Daniel Warner is a Swiss-American political scientist and former Deputy to the Director, Graduate Institute, Geneva. Courtesy

In August, the Federal Council said External linkit is not in favour of signing the Treaty, a decision that was strongly criticized by Annette Willi, the president of the Swiss division of ICAN, the International Campaign to Abolish Nuclear Weapons. (ICAN was the winner of the 2017 Nobel Peace Prize).

“The Swiss position on this question has an international implication,” Willi said. “As a Swiss citizen, one must ask…if we are in the process of living the end of the great humanitarian tradition of our country.”

 In late October, the foreign affairs committee of the Swiss Senate also voted against Swiss adherence to the nuclear ban treaty, a further rejection of Switzerland’s humanitarian tradition.

Arms sales

A controversy over selling arms to countries in conflict has done nothing to improve Switzerland’s image. In June, Switzerland announced that it would allow the sale of arms to countries in the grip of an “internal armed conflict,” under certain conditions. The Swiss government said that “war materials” could be sold, but only if they were not used during an internal conflict. However, it added, “it should now be possible to grant export authorisation if there is no reason to believe that the war materiel to be exported will be used in an internal armed conflict.” The exemption “would not apply to countries plagued by civil war, like Yemen or Syria today,” the government said. Amid an outcry, the government has changed its position.

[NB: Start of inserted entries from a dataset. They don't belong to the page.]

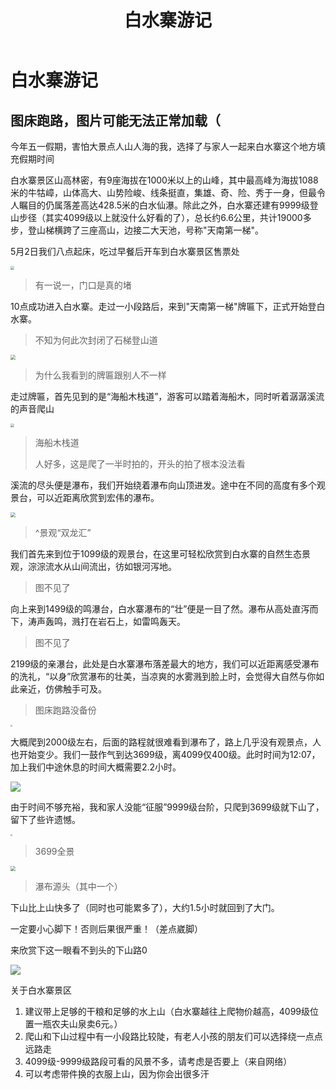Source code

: ﻿---
layout: article
title: 白水寨游记
mathjax: true
---

#  白水寨游记
## 图床跑路，图片可能无法正常加载（

今年五一假期，害怕大景点人山人海的我，选择了与家人一起来白水寨这个地方填充假期时间

白水寨景区山高林密，有9座海拔在1000米以上的山峰，其中最高峰为海拔1088米的牛牯嶂，山体高大、山势险峻、线条挺直，集雄、奇、险、秀于一身，但最令人瞩目的仍属落差高达428.5米的白水仙瀑。除此之外，白水寨还建有9999级登山步径（其实4099级以上就没什么好看的了），总长约6.6公里，共计19000多步，登山梯横跨了三座高山，边接二大天池，号称"天南第一梯"。

5月2日我们八点起床，吃过早餐后开车到白水寨景区售票处

<img src="https://sway.office.com/s/JRoETfcAi3pTmiXl/images/zMupJdDcA1Zzc8?" style="zoom:40%;" />

> 有一说一，门口是真的堵
>

10点成功进入白水寨。走过一小段路后，来到"天南第一梯"牌匾下，正式开始登白水寨。

> 不知为何此次封闭了石梯登山道

<img src="https://sway.office.com/s/JRoETfcAi3pTmiXl/images/U8-QFkK13RbMtW?" style="zoom:50%;" />

> 为什么我看到的牌匾跟别人不一样 

走过牌匾，首先见到的是“海船木栈道”，游客可以踏着海船木，同时听着潺潺溪流的声音爬山

<img src="https://sway.office.com/s/JRoETfcAi3pTmiXl/images/mm336X_enU_Q_s?" style="zoom:35%;" />

> 海船木栈道
>
> 人好多，这是爬了一半时拍的，开头的拍了根本没法看 

溪流的尽头便是瀑布，我们开始绕着瀑布向山顶进发。途中在不同的高度有多个观景台，可以近距离欣赏到宏伟的瀑布。

<img src="https://sway.office.com/s/JRoETfcAi3pTmiXl/images/VGC3DyOeUGDMSA?" style="zoom:50%;" />

> ^景观“双龙汇” 

我们首先来到位于1099级的观景台，在这里可轻松欣赏到白水寨的自然生态景观，淙淙流水从山间流出，彷如银河泻地。

> 图不见了

向上来到1499级的鸣瀑台，白水寨瀑布的“壮”便是一目了然。瀑布从高处直泻而下，涛声轰鸣，溅打在岩石上，如雷鸣轰天。

> 图不见了

2199级的亲瀑台，此处是白水寨瀑布落差最大的地方，我们可以近距离感受瀑布的洗礼，“以身”欣赏瀑布的壮美，当凉爽的水雾溅到脸上时，会觉得大自然与你如此亲近，仿佛触手可及。

> 图床跑路没备份

<img src="https://sway.office.com/s/JRoETfcAi3pTmiXl/images/-VR7QtgmiUAnNB?" style="zoom:20%;" />

大概爬到2000级左右，后面的路程就很难看到瀑布了，路上几乎没有观景点，人也开始变少。我们一鼓作气到达3699级，离4099仅400级。此时时间为12:07，加上我们中途休息的时间大概需要2.2小时。

![](https://i.328888.xyz/2023/05/03/iMR5zk.jpeg)

由于时间不够充裕，我和家人没能“征服”9999级台阶，只爬到3699级就下山了，留下了些许遗憾。

<img src="https://sway.office.com/s/JRoETfcAi3pTmiXl/images/iwgkjLPj0-kZAF?" style="zoom:20%;" />

> 3699全景

<img src="https://sway.office.com/s/JRoETfcAi3pTmiXl/images/FYy-TVjXWOk60S?" style="zoom:50%;" />

> 瀑布源头（其中一个）

下山比上山快多了（同时也可能累多了），大约1.5小时就回到了大门。

一定要小心脚下！否则后果很严重！（差点崴脚）

来欣赏下这一眼看不到头的下山路0

![](https://sway.office.com/s/JRoETfcAi3pTmiXl/images/VGPyauWQkDsdhA?)

关于白水寨景区

1. 建议带上足够的干粮和足够的水上山（白水寨越往上爬物价越高，4099级位置一瓶农夫山泉卖6元。）
2. 爬山和下山过程中有一小段路比较陡，有老人小孩的朋友们可以选择绕一点点远路走
3. 4099级-9999级路段可看的风景不多，请考虑是否要上（来自网络）
4. 可以考虑带件换的衣服上山，因为你会出很多汗
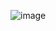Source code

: ![image](https://github.com/andavarapulikith/MS-Platformer-Game/assets/108012282/62a79e04-23a3-4df0-b2ce-e1012f59199f)
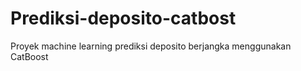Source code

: # Prediksi-deposito-catbost
Proyek machine learning prediksi deposito berjangka menggunakan CatBoost
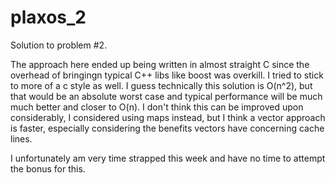# plaxos_2

Solution to problem #2. 

The approach here ended up being written in almost straight C since the overhead of bringingn typical C++ libs like boost was overkill. I tried to stick to more of a c style as well. I guess technically this solution is O(n^2), but that would be an absolute worst case and typical performance will be much much better and closer to O(n). I don't think this can be improved upon considerably, I considered using maps instead, but I think a vector approach is faster, especially considering the benefits vectors have concerning cache lines. 

I unfortunately am very time strapped this week and have no time to attempt the bonus for this. 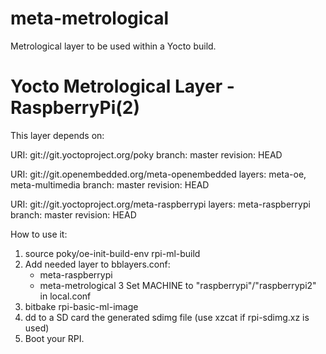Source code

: # meta-metrological
Metrological layer to be used within a Yocto build.

Yocto Metrological Layer - RaspberryPi(2)
================================

This layer depends on:

URI: git://git.yoctoproject.org/poky
branch: master
revision: HEAD

URI: git://git.openembedded.org/meta-openembedded
layers: meta-oe, meta-multimedia
branch: master
revision: HEAD

URI: git://git.yoctoproject.org/meta-raspberrypi
layers: meta-raspberrypi
branch: master
revision: HEAD

How to use it:

1. source poky/oe-init-build-env rpi-ml-build
2. Add needed layer to bblayers.conf:
    - meta-raspberrypi
    - meta-metrological
3  Set MACHINE to "raspberrypi"/"raspberrypi2" in local.conf
4. bitbake rpi-basic-ml-image
5. dd to a SD card the generated sdimg file (use xzcat if rpi-sdimg.xz is used)
6. Boot your RPI.

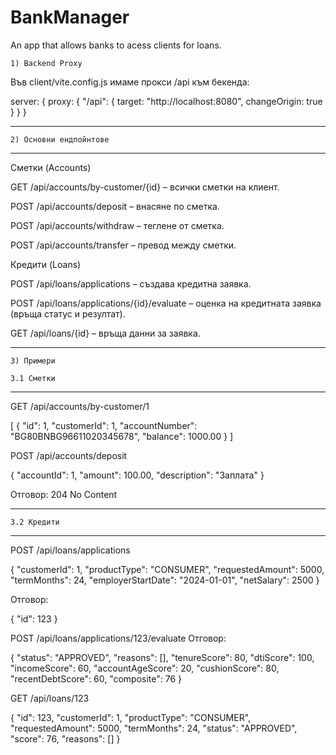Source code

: # BankManager
An app that allows banks to acess clients for loans.

    1) Backend Proxy
Във client/vite.config.js имаме прокси /api към бекенда:

server: {
proxy: {
"/api": { target: "http://localhost:8080", changeOrigin: true }
}
}

---
    2) Основни ендпойнтове
---
   Сметки (Accounts)

GET /api/accounts/by-customer/{id} – всички сметки на клиент.

POST /api/accounts/deposit – внасяне по сметка.

POST /api/accounts/withdraw – теглене от сметка.

POST /api/accounts/transfer – превод между сметки.

Кредити (Loans)

POST /api/loans/applications – създава кредитна заявка.

POST /api/loans/applications/{id}/evaluate – оценка на кредитната заявка (връща статус и резултат).

GET /api/loans/{id} – връща данни за заявка.

---
    3) Примери

    3.1 Сметки
---

GET /api/accounts/by-customer/1

[
{
"id": 1,
"customerId": 1,
"accountNumber": "BG80BNBG96611020345678",
"balance": 1000.00
}
]


POST /api/accounts/deposit

{ "accountId": 1, "amount": 100.00, "description": "Заплата" }


Отговор: 204 No Content

---
    3.2 Кредити
---

POST /api/loans/applications

{
"customerId": 1,
"productType": "CONSUMER",
"requestedAmount": 5000,
"termMonths": 24,
"employerStartDate": "2024-01-01",
"netSalary": 2500
}


Отговор:

{ "id": 123 }


POST /api/loans/applications/123/evaluate
Отговор:

{
"status": "APPROVED",
"reasons": [],
"tenureScore": 80,
"dtiScore": 100,
"incomeScore": 60,
"accountAgeScore": 20,
"cushionScore": 80,
"recentDebtScore": 60,
"composite": 76
}


GET /api/loans/123

{
"id": 123,
"customerId": 1,
"productType": "CONSUMER",
"requestedAmount": 5000,
"termMonths": 24,
"status": "APPROVED",
"score": 76,
"reasons": []
}

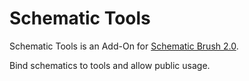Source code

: # Schematic Tools

Schematic Tools is an Add-On for [Schematic Brush 2.0](https://github.com/eldoriarpg/SchematicBrushReborn).

Bind schematics to tools and allow public usage.
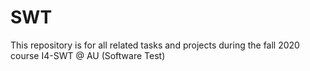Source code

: # SWT
This repository is for all related tasks and projects during the fall 2020 course I4-SWT @ AU (Software Test)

Although Switzerland is a neutral country, RUAG, its biggest arms manufacturer, had its highest-ever business turnover in 2017. Tension between business and values is never simple.

Amnesty International said of this tension: “Amnesty International Switzerland welcomes the recent decision of the Swiss government to stop the announced change of the national export control system, which would have allowed sales of Swiss arms to countries in armed conflict. This decision comes late and only after huge public pressure.”

Migration pact

Finally, the Swiss ambassador to the United Nations in New York, Jürg Lauber, has been co-facilitator of a United Nations Migration Compact for Safe, Orderly and Regular Migration. Amid the horrors of recent mass migration catastrophes, Ambassador Lauber has worked with Juan Jose Gomez Camacho, Mexico’s ambassador to the UN, since 2016 to try to improve the treatment of migrants and to diminish the destabilisation of the countries receiving them.

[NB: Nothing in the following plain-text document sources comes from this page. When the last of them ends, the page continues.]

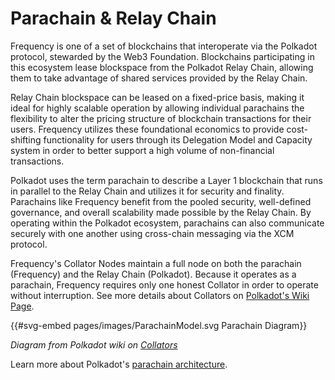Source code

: # Parachain & Relay Chain

Frequency is one of a set of blockchains that interoperate via the Polkadot protocol, stewarded by the Web3 Foundation.
Blockchains participating in this ecosystem lease blockspace from the Polkadot Relay Chain, allowing them to take advantage of shared services provided by the Relay Chain.

Relay Chain blockspace can be leased on a fixed-price basis, making it ideal for highly scalable operation by allowing individual parachains the flexibility to alter the pricing structure of blockchain transactions for their users.
Frequency utilizes these foundational economics to provide cost-shifting functionality for users through its Delegation Model and Capacity system in order to better support a high volume of non-financial transactions.

Polkadot uses the term parachain to describe a Layer 1 blockchain that runs in parallel to the Relay Chain and utilizes it for security and finality.
Parachains like Frequency benefit from the pooled security, well-defined governance, and overall scalability made possible by the Relay Chain.
By operating within the Polkadot ecosystem, parachains can also communicate securely with one another using cross-chain messaging via the XCM protocol.

Frequency's Collator Nodes maintain a full node on both the parachain (Frequency) and the Relay Chain (Polkadot).
Because it operates as a parachain, Frequency requires only one honest Collator in order to operate without interruption.
See more details about Collators on [Polkadot's Wiki Page](https://wiki.polkadot.network/docs/learn-collator).

{{#svg-embed pages/images/ParachainModel.svg Parachain Diagram}}

_Diagram from Polkadot wiki on [Collators](https://wiki.polkadot.network/docs/learn-collator)_

Learn more about Polkadot's [parachain architecture](https://wiki.polkadot.network/docs/learn-parachains).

In October, Switzerland’s Federal Council approved the United Nations Global Compact for Migration. The Council said that that the agreement corresponds to Switzerland’s interests in migration and its commitment to strengthening global migration governance. Ambassador Lauber said, “This text puts migration firmly on the global agenda. It will be a point of reference for years to come and induce real change on the ground.”

But on November 21, the Federal Council changed its position, announcing that Switzerland will not sign the document – which is politically but not legally binding – at an international conference in Morocco in December. Instead, the Swiss executive body put the decision on ice until parliament has debated the issue.

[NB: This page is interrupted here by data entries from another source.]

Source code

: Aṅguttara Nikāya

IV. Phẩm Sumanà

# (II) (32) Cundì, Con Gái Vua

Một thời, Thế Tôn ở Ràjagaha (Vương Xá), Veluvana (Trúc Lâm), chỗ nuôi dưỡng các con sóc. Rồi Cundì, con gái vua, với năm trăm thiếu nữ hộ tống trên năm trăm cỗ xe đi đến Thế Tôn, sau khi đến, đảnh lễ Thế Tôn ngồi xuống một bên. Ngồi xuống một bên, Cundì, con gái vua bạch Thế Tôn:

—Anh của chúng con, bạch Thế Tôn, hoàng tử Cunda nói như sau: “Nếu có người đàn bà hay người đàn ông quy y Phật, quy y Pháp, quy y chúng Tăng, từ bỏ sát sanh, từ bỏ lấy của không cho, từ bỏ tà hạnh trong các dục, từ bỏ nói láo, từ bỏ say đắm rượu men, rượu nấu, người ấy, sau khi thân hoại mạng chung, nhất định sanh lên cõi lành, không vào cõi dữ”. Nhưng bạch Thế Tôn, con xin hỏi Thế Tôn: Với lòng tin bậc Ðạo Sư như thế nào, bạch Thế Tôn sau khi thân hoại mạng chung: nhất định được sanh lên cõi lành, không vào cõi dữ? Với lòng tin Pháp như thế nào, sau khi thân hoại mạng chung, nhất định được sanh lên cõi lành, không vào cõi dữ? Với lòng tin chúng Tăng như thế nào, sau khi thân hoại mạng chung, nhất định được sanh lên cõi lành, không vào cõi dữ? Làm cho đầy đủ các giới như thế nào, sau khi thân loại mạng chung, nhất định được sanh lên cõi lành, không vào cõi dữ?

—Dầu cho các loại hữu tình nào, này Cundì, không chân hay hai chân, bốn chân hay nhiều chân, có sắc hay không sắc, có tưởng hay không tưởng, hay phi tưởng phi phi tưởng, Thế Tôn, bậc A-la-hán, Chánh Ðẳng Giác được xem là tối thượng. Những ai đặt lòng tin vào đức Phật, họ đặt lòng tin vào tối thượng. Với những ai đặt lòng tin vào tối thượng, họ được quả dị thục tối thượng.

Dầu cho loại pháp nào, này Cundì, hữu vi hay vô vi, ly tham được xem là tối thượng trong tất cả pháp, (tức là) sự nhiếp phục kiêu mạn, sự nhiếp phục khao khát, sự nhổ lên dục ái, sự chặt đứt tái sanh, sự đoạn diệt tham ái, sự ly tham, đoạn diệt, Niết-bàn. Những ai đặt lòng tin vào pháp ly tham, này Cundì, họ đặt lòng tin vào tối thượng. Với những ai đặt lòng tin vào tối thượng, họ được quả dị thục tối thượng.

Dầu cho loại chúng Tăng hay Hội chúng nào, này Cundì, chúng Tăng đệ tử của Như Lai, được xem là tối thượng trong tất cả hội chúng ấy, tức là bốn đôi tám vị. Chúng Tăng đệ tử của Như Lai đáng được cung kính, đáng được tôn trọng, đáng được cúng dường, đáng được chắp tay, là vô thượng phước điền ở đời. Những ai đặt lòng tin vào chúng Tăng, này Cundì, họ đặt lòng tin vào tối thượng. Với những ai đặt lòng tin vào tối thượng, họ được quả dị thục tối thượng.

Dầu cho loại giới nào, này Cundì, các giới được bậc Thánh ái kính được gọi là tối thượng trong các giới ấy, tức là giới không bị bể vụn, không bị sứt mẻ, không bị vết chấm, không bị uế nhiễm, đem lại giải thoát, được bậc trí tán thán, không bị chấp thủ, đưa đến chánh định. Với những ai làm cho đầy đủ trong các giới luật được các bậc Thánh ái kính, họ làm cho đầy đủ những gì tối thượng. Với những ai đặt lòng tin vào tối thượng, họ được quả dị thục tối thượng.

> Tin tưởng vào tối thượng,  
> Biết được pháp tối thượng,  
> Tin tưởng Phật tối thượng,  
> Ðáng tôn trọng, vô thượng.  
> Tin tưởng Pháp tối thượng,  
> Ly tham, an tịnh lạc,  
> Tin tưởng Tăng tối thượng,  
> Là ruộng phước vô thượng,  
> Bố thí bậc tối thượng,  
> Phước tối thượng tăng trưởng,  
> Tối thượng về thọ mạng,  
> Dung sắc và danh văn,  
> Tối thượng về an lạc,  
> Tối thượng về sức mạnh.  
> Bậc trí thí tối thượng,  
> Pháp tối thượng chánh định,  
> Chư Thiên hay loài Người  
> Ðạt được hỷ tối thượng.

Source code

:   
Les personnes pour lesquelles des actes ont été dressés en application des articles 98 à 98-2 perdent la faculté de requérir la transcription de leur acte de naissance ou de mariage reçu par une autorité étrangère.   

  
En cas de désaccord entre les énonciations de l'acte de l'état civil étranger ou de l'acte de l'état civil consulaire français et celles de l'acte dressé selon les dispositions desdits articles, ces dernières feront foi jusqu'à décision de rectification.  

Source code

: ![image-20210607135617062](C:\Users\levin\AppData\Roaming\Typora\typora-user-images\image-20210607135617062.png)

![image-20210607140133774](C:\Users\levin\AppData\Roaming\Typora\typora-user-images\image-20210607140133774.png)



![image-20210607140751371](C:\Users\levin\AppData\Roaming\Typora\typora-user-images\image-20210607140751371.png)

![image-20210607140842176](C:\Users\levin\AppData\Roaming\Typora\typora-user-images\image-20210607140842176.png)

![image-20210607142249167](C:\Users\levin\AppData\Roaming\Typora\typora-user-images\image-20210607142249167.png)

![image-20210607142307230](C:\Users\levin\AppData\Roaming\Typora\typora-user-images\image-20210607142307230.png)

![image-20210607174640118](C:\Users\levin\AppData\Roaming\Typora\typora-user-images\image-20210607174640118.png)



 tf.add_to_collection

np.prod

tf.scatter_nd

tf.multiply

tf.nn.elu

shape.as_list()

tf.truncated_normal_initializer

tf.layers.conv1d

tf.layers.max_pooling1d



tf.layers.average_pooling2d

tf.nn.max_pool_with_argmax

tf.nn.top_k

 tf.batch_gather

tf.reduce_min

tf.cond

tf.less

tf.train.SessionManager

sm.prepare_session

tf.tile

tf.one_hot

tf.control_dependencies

For the Federal Council, which is under considerable pressure from the conservative right Swiss People’s Party, the situation is not evident politically. In addition to parliament’s lack of a clear position so far, the government’s latest decision on the pact appears to discredit the work of its ambassador to the United Nations and his work as co-facilitator. Although countries such as the United States, Hungary and Austria have already said they will not sign the compact, a refusal by Switzerland to sign will be perceived as a Swiss affront to the United Nations and a rejection of its ambassador in New York.

Three controversies, three difficult decisions. What is clear in each situation is that the historic human rights/humanitarian tradition of Switzerland is now being contested in Bern. And that the moral position of Switzerland that has been a foundation of its punching above its weight is being eroded.